Exact copy, no pictures: every line from the one that contains "Especificações técnicas." through the end of the data below, and nothing else.

**Supplied records**
──────

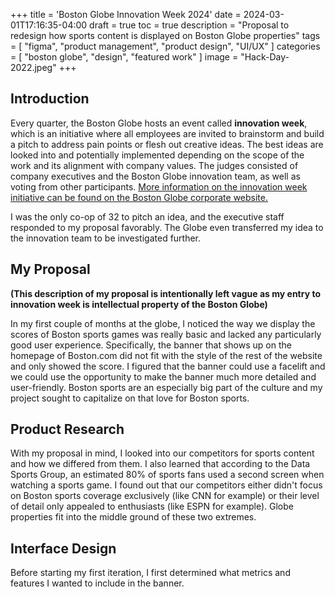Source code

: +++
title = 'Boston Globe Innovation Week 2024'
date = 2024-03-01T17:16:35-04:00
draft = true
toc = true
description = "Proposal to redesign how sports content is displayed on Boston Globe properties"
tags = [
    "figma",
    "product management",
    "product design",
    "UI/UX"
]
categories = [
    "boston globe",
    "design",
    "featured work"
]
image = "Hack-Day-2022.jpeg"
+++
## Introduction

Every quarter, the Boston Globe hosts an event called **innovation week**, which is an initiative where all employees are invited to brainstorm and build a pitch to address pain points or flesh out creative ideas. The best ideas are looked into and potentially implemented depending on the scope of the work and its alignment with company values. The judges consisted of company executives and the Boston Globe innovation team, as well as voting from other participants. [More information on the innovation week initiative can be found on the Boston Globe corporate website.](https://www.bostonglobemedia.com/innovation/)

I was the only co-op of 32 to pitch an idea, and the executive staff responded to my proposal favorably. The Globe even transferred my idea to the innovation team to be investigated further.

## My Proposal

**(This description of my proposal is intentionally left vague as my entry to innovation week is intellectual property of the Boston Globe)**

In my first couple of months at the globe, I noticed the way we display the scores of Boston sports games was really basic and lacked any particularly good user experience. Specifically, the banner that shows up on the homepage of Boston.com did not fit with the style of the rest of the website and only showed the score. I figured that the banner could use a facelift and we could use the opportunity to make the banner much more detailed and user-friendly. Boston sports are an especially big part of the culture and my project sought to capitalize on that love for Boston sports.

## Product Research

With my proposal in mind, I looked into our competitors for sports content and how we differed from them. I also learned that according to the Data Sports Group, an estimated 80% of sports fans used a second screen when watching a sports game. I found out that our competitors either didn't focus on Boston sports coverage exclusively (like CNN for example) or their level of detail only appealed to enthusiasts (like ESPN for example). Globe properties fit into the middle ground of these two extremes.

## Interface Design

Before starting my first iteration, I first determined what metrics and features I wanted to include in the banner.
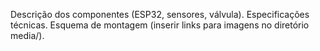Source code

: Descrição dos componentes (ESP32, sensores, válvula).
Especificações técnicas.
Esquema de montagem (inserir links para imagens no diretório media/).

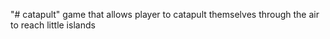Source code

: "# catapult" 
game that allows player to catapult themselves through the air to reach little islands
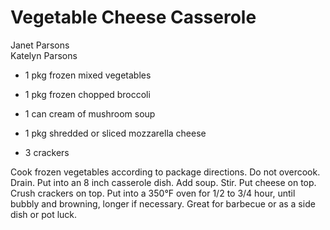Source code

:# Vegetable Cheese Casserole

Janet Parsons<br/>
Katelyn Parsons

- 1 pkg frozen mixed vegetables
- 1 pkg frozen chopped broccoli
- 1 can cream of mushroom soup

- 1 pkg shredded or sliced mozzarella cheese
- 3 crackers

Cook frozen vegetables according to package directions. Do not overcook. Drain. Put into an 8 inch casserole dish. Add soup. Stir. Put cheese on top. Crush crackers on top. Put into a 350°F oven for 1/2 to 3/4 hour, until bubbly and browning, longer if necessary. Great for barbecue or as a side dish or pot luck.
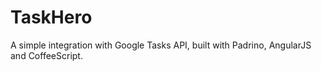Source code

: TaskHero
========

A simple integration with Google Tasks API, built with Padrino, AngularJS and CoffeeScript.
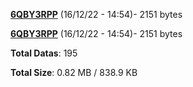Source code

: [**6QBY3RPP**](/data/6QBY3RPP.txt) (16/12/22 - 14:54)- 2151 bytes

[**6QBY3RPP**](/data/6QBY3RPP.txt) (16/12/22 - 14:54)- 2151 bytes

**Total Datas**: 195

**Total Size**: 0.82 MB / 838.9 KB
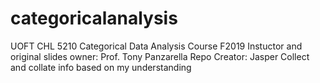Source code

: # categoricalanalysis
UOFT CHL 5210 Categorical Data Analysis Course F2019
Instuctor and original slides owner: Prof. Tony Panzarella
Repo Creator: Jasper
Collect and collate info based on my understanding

──────

**Exercise response**
Especificações técnicas.
Esquema de montagem (inserir links para imagens no diretório media/).

Source code

: "# catapult" 
game that allows player to catapult themselves through the air to reach little islands
Source code

:# Vegetable Cheese Casserole

Janet Parsons<br/>
Katelyn Parsons

- 1 pkg frozen mixed vegetables
- 1 pkg frozen chopped broccoli
- 1 can cream of mushroom soup

- 1 pkg shredded or sliced mozzarella cheese
- 3 crackers

Cook frozen vegetables according to package directions. Do not overcook. Drain. Put into an 8 inch casserole dish. Add soup. Stir. Put cheese on top. Crush crackers on top. Put into a 350°F oven for 1/2 to 3/4 hour, until bubbly and browning, longer if necessary. Great for barbecue or as a side dish or pot luck.
Source code

: TaskHero
========

A simple integration with Google Tasks API, built with Padrino, AngularJS and CoffeeScript.
Source code

: [**6QBY3RPP**](/data/6QBY3RPP.txt) (16/12/22 - 14:54)- 2151 bytes

[**6QBY3RPP**](/data/6QBY3RPP.txt) (16/12/22 - 14:54)- 2151 bytes

**Total Datas**: 195

**Total Size**: 0.82 MB / 838.9 KB
Source code

: # categoricalanalysis
UOFT CHL 5210 Categorical Data Analysis Course F2019
Instuctor and original slides owner: Prof. Tony Panzarella
Repo Creator: Jasper
Collect and collate info based on my understanding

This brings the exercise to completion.